> [INSTRUCTIONS TO FOLLOW]: Here is the task for the records below: repeat exactly the lines from the one with "## ⚠️ Riscos" to the one with "## 🎯 Direcionadores OKR", both included, and nothing else.

> [DATA RECORDS]:
★ ★ ★ ★

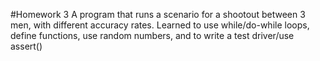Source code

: #Homework 3
A program that runs a scenario for a shootout between 3 men, with different accuracy rates. Learned to use while/do-while loops, define functions, use random numbers, and to write a test driver/use assert()
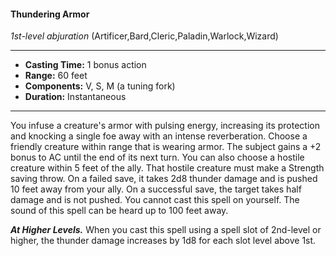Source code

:#### Thundering Armor
*1st-level abjuration* (Artificer,Bard,Cleric,Paladin,Warlock,Wizard)
___
- **Casting Time:** 1 bonus action
- **Range:** 60 feet
- **Components:** V, S, M (a tuning fork)
- **Duration:** Instantaneous
---
You infuse a creature's armor with pulsing energy,
increasing its protection and knocking a single foe
away with an intense reverberation.
Choose a friendly
creature within range
that is wearing armor.
The subject gains a +2 bonus to AC until the
end of its next turn. You can also choose a hostile creature within 5 feet of the ally. That hostile
creature must make a Strength saving throw. On a
failed save, it takes 2d8 thunder damage and is
pushed 10 feet away from your ally. On a successful
save, the target takes half damage and is not
pushed.
You cannot cast this spell on yourself. The sound
of this spell can be heard up to 100 feet away.

***At Higher Levels.***  When you cast this spell using
a spell slot of 2nd-level or higher, the thunder
damage increases by 1d8 for each slot level above
1st.

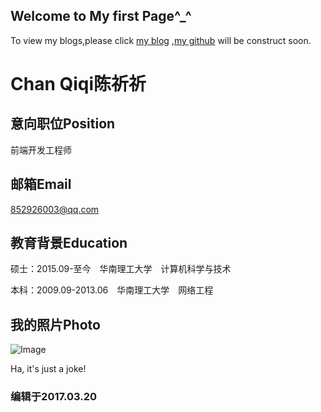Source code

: ## Welcome to My first Page^_^

To view my blogs,please click [my blog](http://scutcqq.blog.163.com/) ,[my github](https://chanqq.github.io/) will be construct soon.

# Chan Qiqi陈祈祈

## 意向职位Position

前端开发工程师

## 邮箱Email

852926003@qq.com

## 教育背景Education

硕士：2015.09-至今　华南理工大学　计算机科学与技术

本科：2009.09-2013.06　华南理工大学　网络工程

## 我的照片Photo

![Image](".\images\light.jpg")

Ha, it's just a joke!

### 编辑于2017.03.20

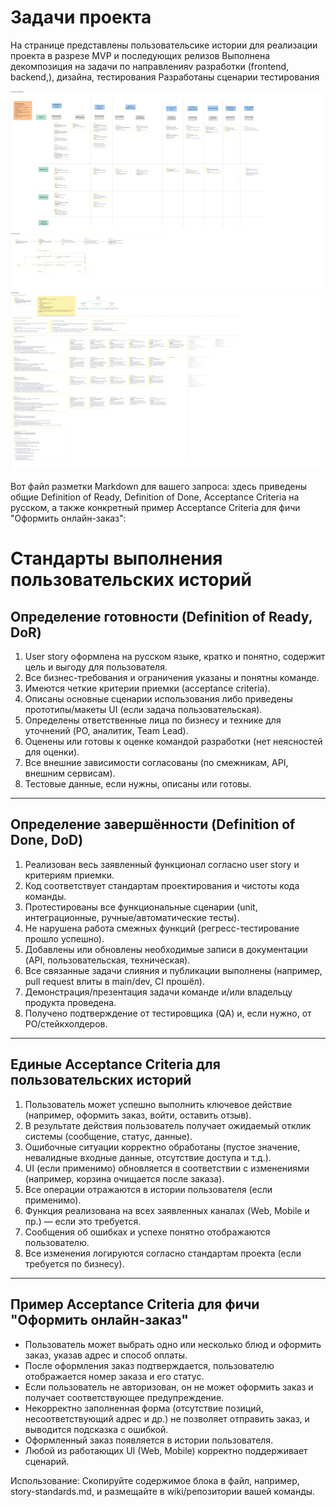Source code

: # Задачи проекта

На странице представлены пользовательсике истории для реализации проекта в разрезе MVP и последующих релизов
Выполнена декомпозиция на задачи по направленияv разработки (frontend, backend,), дизайна, тестирования
Разработаны сценарии тестирования

![](diagrams/tasks.png)

<!--<iframe width="1600" height="900" style="border: 1px solid rgba(0, 0, 0, 0.1);" src="https://app.holst.so/share/b/51f682ba-1b04-49bc-9008-8ee60f139ade" scrolling="no" allow="fullscreen; clipboard-read; clipboard-write" allowfullscreen></iframe>-->

Вот файл разметки Markdown для вашего запроса: здесь приведены общие Definition of Ready, Definition of Done, Acceptance Criteria на русском, а также конкретный пример Acceptance Criteria для фичи "Оформить онлайн-заказ":
# Стандарты выполнения пользовательских историй

## Определение готовности (Definition of Ready, DoR)

1. User story оформлена на русском языке, кратко и понятно, содержит цель и выгоду для пользователя.
2. Все бизнес-требования и ограничения указаны и понятны команде.
3. Имеются четкие критерии приемки (acceptance criteria).
4. Описаны основные сценарии использования либо приведены прототипы/макеты UI (если задача пользовательская).
5. Определены ответственные лица по бизнесу и технике для уточнений (PO, аналитик, Team Lead).
6. Оценены или готовы к оценке командой разработки (нет неясностей для оценки).
7. Все внешние зависимости согласованы (по смежникам, API, внешним сервисам).
8. Тестовые данные, если нужны, описаны или готовы.

---

## Определение завершённости (Definition of Done, DoD)

1. Реализован весь заявленный функционал согласно user story и критериям приемки.
2. Код соответствует стандартам проектирования и чистоты кода команды.
3. Протестированы все функциональные сценарии (unit, интеграционные, ручные/автоматические тесты).
4. Не нарушена работа смежных функций (регресс-тестирование прошло успешно).
5. Добавлены или обновлены необходимые записи в документации (API, пользовательская, техническая).
6. Все связанные задачи слияния и публикации выполнены (например, pull request влиты в main/dev, CI прошёл).
7. Демонстрация/презентация задачи команде и/или владельцу продукта проведена.
8. Получено подтверждение от тестировщика (QA) и, если нужно, от PO/стейкхолдеров.

---

## Единые Acceptance Criteria для пользовательских историй

1. Пользователь может успешно выполнить ключевое действие (например, оформить заказ, войти, оставить отзыв).
2. В результате действия пользователь получает ожидаемый отклик системы (сообщение, статус, данные).
3. Ошибочные ситуации корректно обработаны (пустое значение, невалидные входные данные, отсутствие доступа и т.д.).
4. UI (если применимо) обновляется в соответствии с изменениями (например, корзина очищается после заказа).
5. Все операции отражаются в истории пользователя (если применимо).
6. Функция реализована на всех заявленных каналах (Web, Mobile и пр.) — если это требуется.
7. Сообщения об ошибках и успехе понятно отображаются пользователю.
8. Все изменения логируются согласно стандартам проекта (если требуется по бизнесу).

---

## Пример Acceptance Criteria для фичи "Оформить онлайн-заказ"

- Пользователь может выбрать одно или несколько блюд и оформить заказ, указав адрес и способ оплаты.
- После оформления заказ подтверждается, пользователю отображается номер заказа и его статус.
- Если пользователь не авторизован, он не может оформить заказ и получает соответствующее предупреждение.
- Некорректно заполненная форма (отсутствие позиций, несоответствующий адрес и др.) не позволяет отправить заказ, и выводится подсказка с ошибкой.
- Оформленный заказ появляется в истории пользователя.
- Любой из работающих UI (Web, Mobile) корректно поддерживает сценарий.


Использование:
Скопируйте содержимое блока в файл, например, story-standards.md, и размещайте в wiki/репозитории вашей команды.
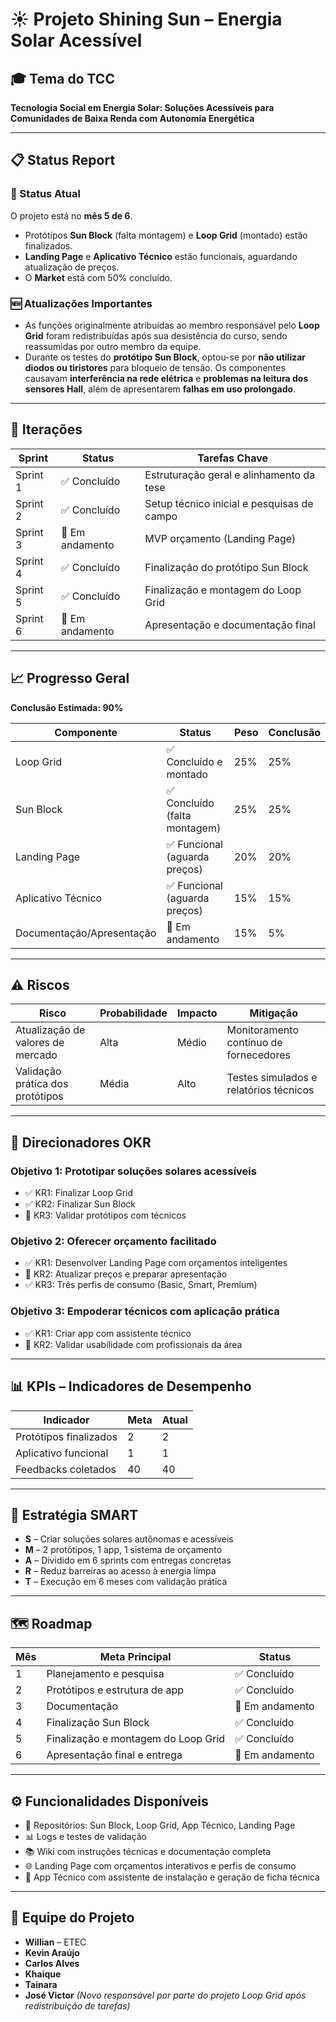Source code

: # ☀️ Projeto Shining Sun – Energia Solar Acessível

## 🎓 Tema do TCC
**Tecnologia Social em Energia Solar: Soluções Acessíveis para Comunidades de Baixa Renda com Autonomia Energética**

---

## 📋 Status Report

### 📌 Status Atual
O projeto está no **mês 5 de 6**.

- Protótipos **Sun Block** (falta montagem) e **Loop Grid** (montado) estão finalizados.
- **Landing Page** e **Aplicativo Técnico** estão funcionais, aguardando atualização de preços.
- O **Market** está com 50% concluído.

### 🆕 Atualizações Importantes
- As funções originalmente atribuídas ao membro responsável pelo **Loop Grid** foram redistribuídas após sua desistência do curso, sendo reassumidas por outro membro da equipe.
- Durante os testes do **protótipo Sun Block**, optou-se por **não utilizar diodos ou tiristores** para bloqueio de tensão. Os componentes causavam **interferência na rede elétrica** e **problemas na leitura dos sensores Hall**, além de apresentarem **falhas em uso prolongado**.

---

## 🔁 Iterações

| Sprint    | Status         | Tarefas Chave                             |
|-----------|----------------|-------------------------------------------|
| Sprint 1  | ✅ Concluído    | Estruturação geral e alinhamento da tese |
| Sprint 2  | ✅ Concluído    | Setup técnico inicial e pesquisas de campo |
| Sprint 3  | 🔄 Em andamento | MVP orçamento (Landing Page)             |
| Sprint 4  | ✅ Concluído    | Finalização do protótipo Sun Block        |
| Sprint 5  | ✅ Concluído    | Finalização e montagem do Loop Grid       |
| Sprint 6  | 🔄 Em andamento | Apresentação e documentação final         |

---

## 📈 Progresso Geral
**Conclusão Estimada: 90%**

| Componente              | Status                           | Peso | Conclusão |
|-------------------------|----------------------------------|------|-----------|
| Loop Grid               | ✅ Concluído e montado           | 25%  | 25%       |
| Sun Block               | ✅ Concluído (falta montagem)    | 25%  | 25%       |
| Landing Page            | ✅ Funcional (aguarda preços)    | 20%  | 20%       |
| Aplicativo Técnico      | ✅ Funcional (aguarda preços)    | 15%  | 15%       |
| Documentação/Apresentação | 🔄 Em andamento                | 15%  | 5%        |

---

## ⚠️ Riscos

| Risco                          | Probabilidade | Impacto | Mitigação                                |
|-------------------------------|---------------|---------|-------------------------------------------|
| Atualização de valores de mercado | Alta       | Médio   | Monitoramento contínuo de fornecedores    |
| Validação prática dos protótipos | Média      | Alto    | Testes simulados e relatórios técnicos    |

---

## 🎯 Direcionadores OKR

### Objetivo 1: Prototipar soluções solares acessíveis
- ✅ KR1: Finalizar Loop Grid  
- ✅ KR2: Finalizar Sun Block  
- 🔄 KR3: Validar protótipos com técnicos

### Objetivo 2: Oferecer orçamento facilitado
- ✅ KR1: Desenvolver Landing Page com orçamentos inteligentes  
- 🔄 KR2: Atualizar preços e preparar apresentação  
- ✅ KR3: Três perfis de consumo (Basic, Smart, Premium)

### Objetivo 3: Empoderar técnicos com aplicação prática
- ✅ KR1: Criar app com assistente técnico  
- 🔄 KR2: Validar usabilidade com profissionais da área

---

## 📊 KPIs – Indicadores de Desempenho

| Indicador             | Meta | Atual |
|-----------------------|------|-------|
| Protótipos finalizados| 2    | 2     |
| Aplicativo funcional  | 1    | 1     |
| Feedbacks coletados   | 40   | 40    |

---

## 🎯 Estratégia SMART

- **S** – Criar soluções solares autônomas e acessíveis  
- **M** – 2 protótipos, 1 app, 1 sistema de orçamento  
- **A** – Dividido em 6 sprints com entregas concretas  
- **R** – Reduz barreiras ao acesso à energia limpa  
- **T** – Execução em 6 meses com validação prática  

---

## 🗺️ Roadmap

| Mês | Meta Principal                     | Status         |
|-----|------------------------------------|----------------|
| 1   | Planejamento e pesquisa            | ✅ Concluído    |
| 2   | Protótipos e estrutura de app      | ✅ Concluído    |
| 3   | Documentação                       | 🔄 Em andamento |
| 4   | Finalização Sun Block              | ✅ Concluído    |
| 5   | Finalização e montagem do Loop Grid| ✅ Concluído    |
| 6   | Apresentação final e entrega       | 🔄 Em andamento |

---

## ⚙️ Funcionalidades Disponíveis

- 📁 Repositórios: Sun Block, Loop Grid, App Técnico, Landing Page  
- 📊 Logs e testes de validação  
- 📚 Wiki com instruções técnicas e documentação completa  
- 🌐 Landing Page com orçamentos interativos e perfis de consumo  
- 📱 App Técnico com assistente de instalação e geração de ficha técnica  

---

## 👥 Equipe do Projeto

- **Willian** – ETEC  
- **Kevin Araújo**  
- **Carlos Alves**  
- **Khaique**  
- **Tainara**  
- **José Victor** *(Novo responsável por parte do projeto Loop Grid após redistribuição de tarefas)*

★ ★ ★ ★

> [YOUR RESPONSE]:
## ⚠️ Riscos

| Risco                          | Probabilidade | Impacto | Mitigação                                |
|-------------------------------|---------------|---------|-------------------------------------------|
| Atualização de valores de mercado | Alta       | Médio   | Monitoramento contínuo de fornecedores    |
| Validação prática dos protótipos | Média      | Alto    | Testes simulados e relatórios técnicos    |

---

## 🎯 Direcionadores OKR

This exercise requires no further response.